Para los y las concursantes. Prohibición de asistir a gimnasio alguno (pueden hacer algún deporte pero sólo de equipo), obligarles a trabajar (sí, ya sé que en este país es complicado encontrar trabajo, pero en este caso les sugiero pasarse una temporada larga recogiendo boñigas de perro por la ciudad o limpiando pocilgas o establos), asistencia urgente a clínica psiquiátrica y posteriormente pasar por las manos de los profesionales responsables de Hermano Mayor (lo siento Sonia Cervantes y Pedro García Aguado), control de consumo de drogas y asistencia a Proyecto Hombre si se cree necesario, trabajo neuropsicológico de alta intensidad, prohibición de acercarse a menos de 500 metros de una clínica de estética y asistencia a escuela de primaria alejados de los niños, ellos no tienen ninguna culpa.
Objetivo: Misión Imposible, pero la esperanza es lo último que se pierde.
Para el equipo (director, productor, editor, presentadora,…). Suspensión de la emisión y una temporada larga alejados de cualquier producto asociado a lo audiovisual. Una larga temporada en el paro reflexionando sobre sí mismos y su trabajo les puede venir bien y asistir a terapia de psicoanalista durante cinco años dos sesiones semanales (esto igual no les sirve, pero por lo menos se dejan la pasta).

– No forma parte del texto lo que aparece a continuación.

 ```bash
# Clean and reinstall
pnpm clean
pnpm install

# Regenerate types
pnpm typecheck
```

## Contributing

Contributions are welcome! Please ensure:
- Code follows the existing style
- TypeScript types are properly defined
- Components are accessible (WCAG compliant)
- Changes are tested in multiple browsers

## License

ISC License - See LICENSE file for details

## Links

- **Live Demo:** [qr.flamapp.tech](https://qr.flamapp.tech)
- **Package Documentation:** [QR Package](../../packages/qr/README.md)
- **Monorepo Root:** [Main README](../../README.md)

Para los directivos de la cadena amiga Tele 5. Ver toda la programación de su cadena 17 horas diarias durante seis meses seguidos sin cambiar de canal. Disfrute mucho con todo el cariño del mundo.
Para el lector de este post: Desintonice de su televisor Tele 5 y casi que apague el televisor.
Objetivo: mejora de la salud mental propia y la de su familia.


Hay tantos ejemplos de falta de empatía y de escasez de valores en nuestro país que este tipo de casos no me sorprende nada. Entiendo que se hable de estos comentarios en concreto por la repercusión que han tenido, pero hay que recordar que constantemente supuran en el mundo casos despreciables de falta de empatía y no provienen precisamente de adolescentes, sino de aquellas personas que nos gobiernan. Por poner un ejemplo de actualidad, decir que Rajoy (que no es precisamente un adolescente analfabeto amante de Mujeres, Hombres y Viceversa), ha dejado morir a 4000 personas por negar el acceso a Sovaldi a miles de afectados por Hepatitis C en España. Desde luego, antes que a estos especímenes salidos de las cloacas del chonismo, mandaría a más de uno de nuestros dirigentes políticos a una cita urgente con un psiquiatra. Ser empático con otro ser humano no es, ni de lejos, la tónica habitual en nuestra sociedad.
Muy bueno, lástima que quien tiene que tomar medidas, no las tome.
Por favor, hágase llegar estos comentarios y muchos más, que seguro que los hay, sobre este tema.
No se puede alimentar a semejantes actos y personajes.
Bien Nacho!
Puffff, sin palabras. Me han dejado acongojado, sobre todo por la falta de sensibilidad. Hay veces que hay que saber cuando quedarse callado, y esta es una de ellas. Por lo demás esta es la herencia de pasar de la EGB a la antigua ESO y algunas libertades mal entendidas.
No nos equivoquenos. No estamos hablando de cambios en valores ciudadanos, de poca ética, de falta de educación, no, el cambio es mucho más grande que estas suposiciones. Hoy podemos ver, leer y escuchar las opiniones anónimas de cualquier persona. Esto es nuevo. Cada día los humanos del siglo XXI (o el tercio que tiene acceso a internet) tienen libertad para plasmar en los foros, en los comentarios de una noticia, en facebook o donde usted quiera, sus sentimientos más hondos, sus verdades más sinceras. Así es, los nuevos plumillas (uy, ¡pues si yo estoy haciendo eso mismo!, como tú, y como tú también …) se escudan en el anonimato absoluto y en la falta de consecuencias y malas pulgas del interlocutor (inexistente). Lo que esto nos aporta es un puerta abierta al conocimiento de los hombres. Una ventana al alma. Hoy, más que nunca podemos ver claro. Los hombres por fin pueden sincerarse, hablar claro … y al final esto es lo que somos, para bien o para mal.
gracias J. Alemany por el comentario. Estoy de acuerdo con tu exposición. Recibe un saludo y estaremos en contacto.